Já os agricultores familiares de Lucas do Rio Verde, onde está instalada a primeira unidade da FS, são beneficiados até pela cinza gerada pela queima da biomassa. Com alto valor mineral, ela é usada como fertilizante e já aumentou em 30% o rendimento das lavouras de mandioca do município, segundo o secretário de Agricultura, Márcio Albieri.

“Como o volume passou a ser maior, temos acordo com um produtor de biofertilizante da região que ajudamos a desenvolver. Ele pega as cinzas e outros resíduos, faz a compostagem e produz o biofertilizante, que volta para lavouras com sucesso”, explica Abud.

Para garantir a preservação ambiental, a FS Bioenergia informa que criou uma política de “compra responsável”, que mapeia e monitora 100% a origem do milho por meio de uma plataforma georreferenciada. Cerca de 400 produtores e propriedades estão cadastrados e a companhia confere se naquelas áreas existem embargos, desmatamentos ilegais, agricultores incluídos na lista de trabalho escravo ou sobreposições com áreas indígenas ou quilombolas. Com mercado promissor, as duas unidades da empresa já em operação devem produzir 3 bilhões de litros por ano em breve. A FS tem planos de abrir outras quatro usinas em Mato Grosso.

Em Sinop, o apelo é por mudanças legislativas que permitam a ampliação das áreas.
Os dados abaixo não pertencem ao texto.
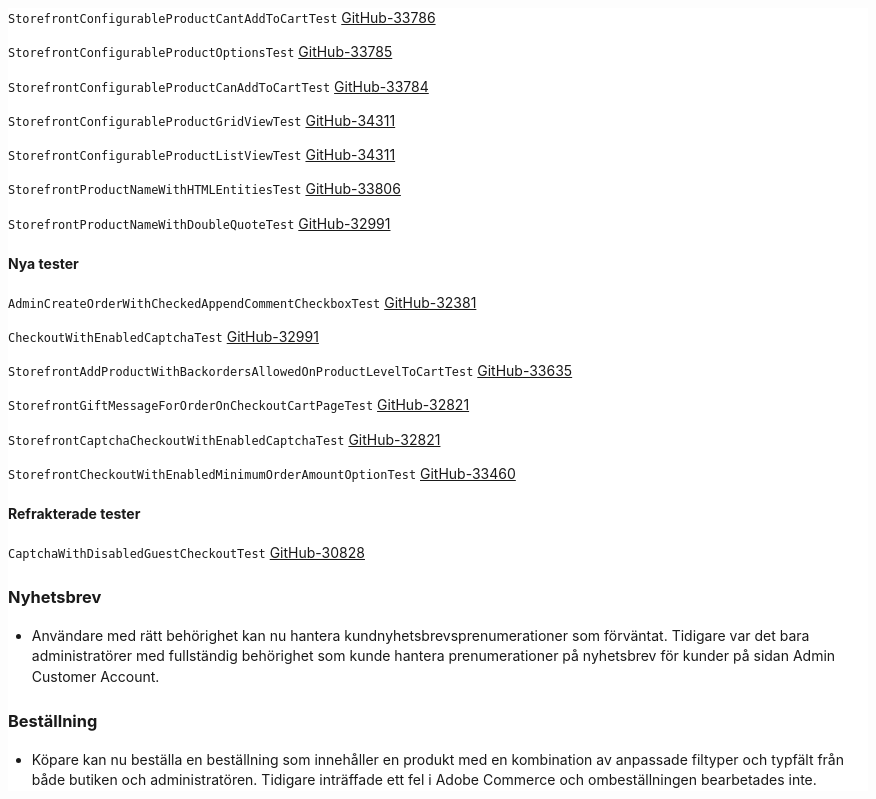 `StorefrontConfigurableProductCantAddToCartTest` [GitHub-33786](https://github.com/magento/magento2/issues/33786)

`StorefrontConfigurableProductOptionsTest` [GitHub-33785](https://github.com/magento/magento2/issues/33785)

`StorefrontConfigurableProductCanAddToCartTest` [GitHub-33784](https://github.com/magento/magento2/issues/33784)

`StorefrontConfigurableProductGridViewTest` [GitHub-34311](https://github.com/magento/magento2/issues/34311)

`StorefrontConfigurableProductListViewTest` [GitHub-34311](https://github.com/magento/magento2/issues/34311)

`StorefrontProductNameWithHTMLEntitiesTest` [GitHub-33806](https://github.com/magento/magento2/issues/33806)

`StorefrontProductNameWithDoubleQuoteTest` [GitHub-32991](https://github.com/magento/magento2/issues/32991)

#### Nya tester

`AdminCreateOrderWithCheckedAppendCommentCheckboxTest` [GitHub-32381](https://github.com/magento/magento2/issues/32381)

`CheckoutWithEnabledCaptchaTest` [GitHub-32991](https://github.com/magento/magento2/issues/32991)

`StorefrontAddProductWithBackordersAllowedOnProductLevelToCartTest` [GitHub-33635](https://github.com/magento/magento2/issues/33635)

`StorefrontGiftMessageForOrderOnCheckoutCartPageTest` [GitHub-32821](https://github.com/magento/magento2/issues/32821)

`StorefrontCaptchaCheckoutWithEnabledCaptchaTest` [GitHub-32821](https://github.com/magento/magento2/issues/32821)

`StorefrontCheckoutWithEnabledMinimumOrderAmountOptionTest` [GitHub-33460](https://github.com/magento/magento2/issues/33460)

#### Refrakterade tester

`CaptchaWithDisabledGuestCheckoutTest` [GitHub-30828](https://github.com/magento/magento2/issues/30828)

### Nyhetsbrev



* Användare med rätt behörighet kan nu hantera kundnyhetsbrevsprenumerationer som förväntat. Tidigare var det bara administratörer med fullständig behörighet som kunde hantera prenumerationer på nyhetsbrev för kunder på sidan Admin Customer Account.

### Beställning



* Köpare kan nu beställa en beställning som innehåller en produkt med en kombination av anpassade filtyper och typfält från både butiken och administratören. Tidigare inträffade ett fel i Adobe Commerce och ombeställningen bearbetades inte.
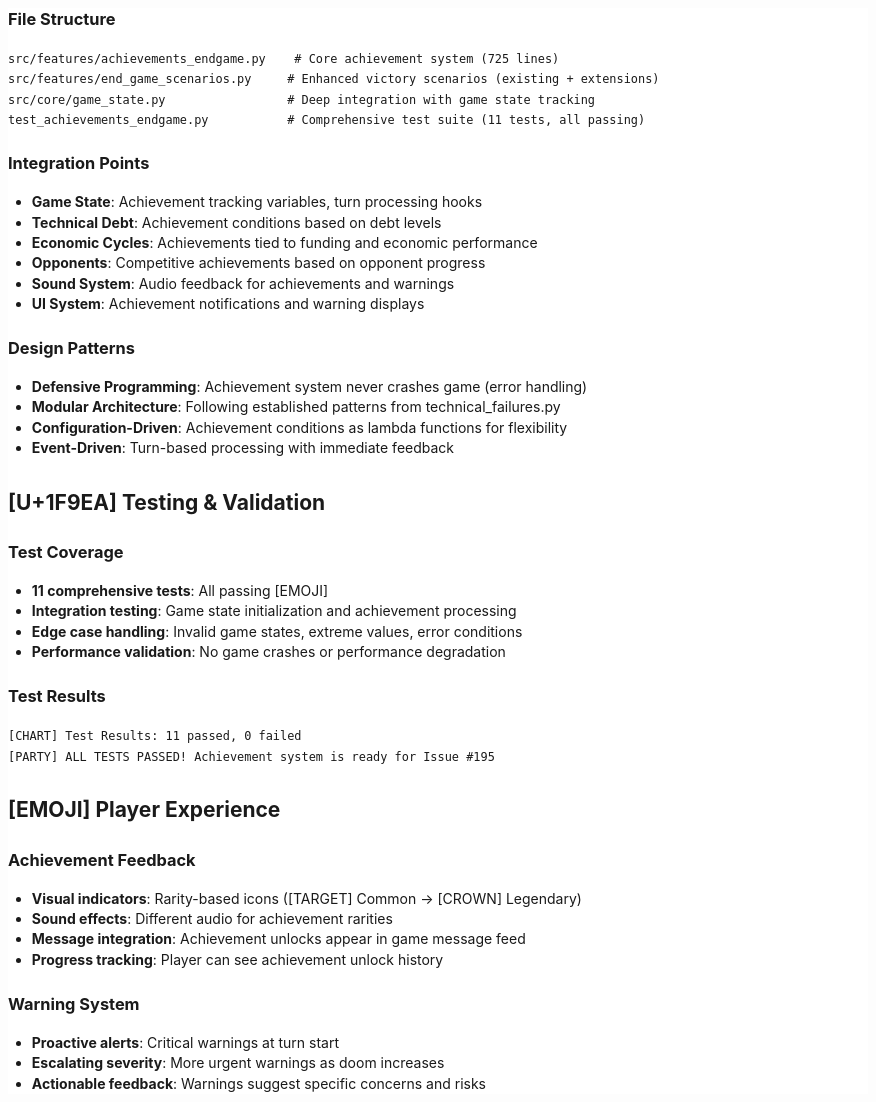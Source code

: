 ### File Structure
```
src/features/achievements_endgame.py    # Core achievement system (725 lines)
src/features/end_game_scenarios.py     # Enhanced victory scenarios (existing + extensions)
src/core/game_state.py                 # Deep integration with game state tracking
test_achievements_endgame.py           # Comprehensive test suite (11 tests, all passing)
```

### Integration Points
- **Game State**: Achievement tracking variables, turn processing hooks
- **Technical Debt**: Achievement conditions based on debt levels
- **Economic Cycles**: Achievements tied to funding and economic performance
- **Opponents**: Competitive achievements based on opponent progress
- **Sound System**: Audio feedback for achievements and warnings
- **UI System**: Achievement notifications and warning displays

### Design Patterns
- **Defensive Programming**: Achievement system never crashes game (error handling)
- **Modular Architecture**: Following established patterns from technical_failures.py
- **Configuration-Driven**: Achievement conditions as lambda functions for flexibility
- **Event-Driven**: Turn-based processing with immediate feedback

## [U+1F9EA] Testing & Validation

### Test Coverage
- **11 comprehensive tests**: All passing [EMOJI]
- **Integration testing**: Game state initialization and achievement processing
- **Edge case handling**: Invalid game states, extreme values, error conditions
- **Performance validation**: No game crashes or performance degradation

### Test Results
```
[CHART] Test Results: 11 passed, 0 failed
[PARTY] ALL TESTS PASSED! Achievement system is ready for Issue #195
```

## [EMOJI] Player Experience

### Achievement Feedback
- **Visual indicators**: Rarity-based icons ([TARGET] Common -> [CROWN] Legendary)
- **Sound effects**: Different audio for achievement rarities
- **Message integration**: Achievement unlocks appear in game message feed
- **Progress tracking**: Player can see achievement unlock history

### Warning System
- **Proactive alerts**: Critical warnings at turn start
- **Escalating severity**: More urgent warnings as doom increases
- **Actionable feedback**: Warnings suggest specific concerns and risks

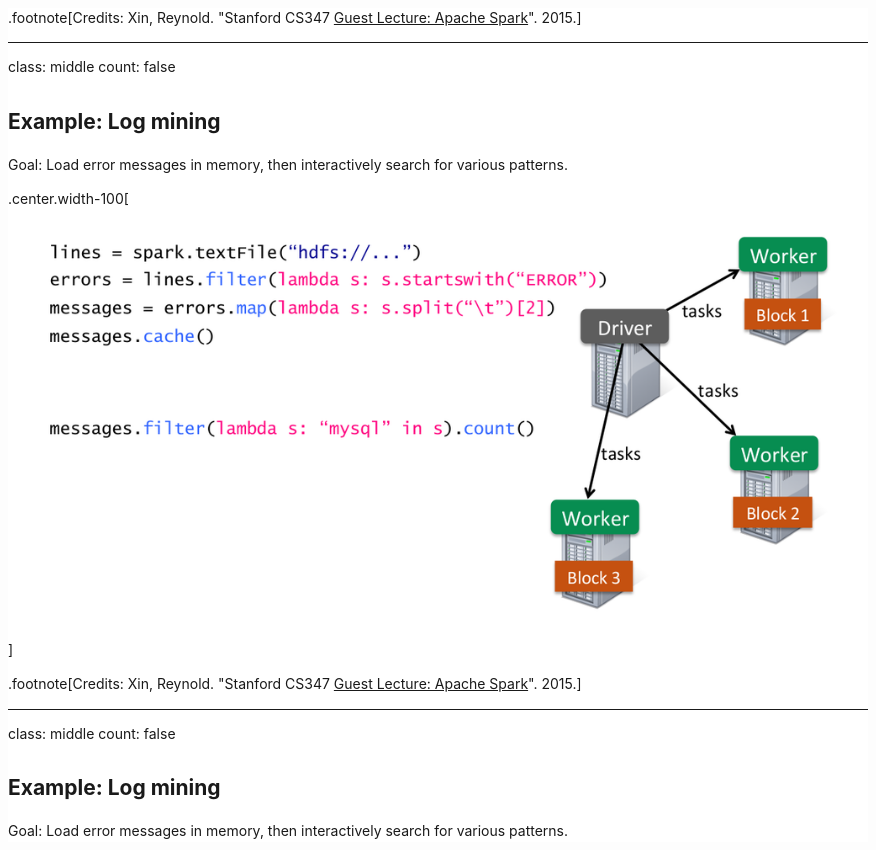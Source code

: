 .footnote[Credits: Xin, Reynold. "Stanford CS347 [Guest Lecture: Apache Spark](https://www.slideshare.net/rxin/stanford-cs347-guest-lecture-apache-spark)". 2015.]

---

class: middle
count: false

## Example: Log mining

Goal: Load error messages in memory, then interactively search for various patterns.

.center.width-100[![](figures/lec7/spark-ex2.png)]

.footnote[Credits: Xin, Reynold. "Stanford CS347 [Guest Lecture: Apache Spark](https://www.slideshare.net/rxin/stanford-cs347-guest-lecture-apache-spark)". 2015.]

---

class: middle
count: false

## Example: Log mining

Goal: Load error messages in memory, then interactively search for various patterns.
Apesar das características semelhantes aos demais municípios da região, os produtores de lá seguem as regras do bioma amazônico, onde a reserva legal exigida pelo Código Florestal é de 80% da propriedade. Grande parte das fazendas, porém, são áreas consolidadas, abertas antes de 2008, quando era permitido desmatar até 50%.

A prefeita de Sinop, Rosana Martinelli, diz que, mesmo sem abrir novas áreas, apenas com a incorporação de fazendas com pastagens degradadas, é possível dobrar o território cultivado no município.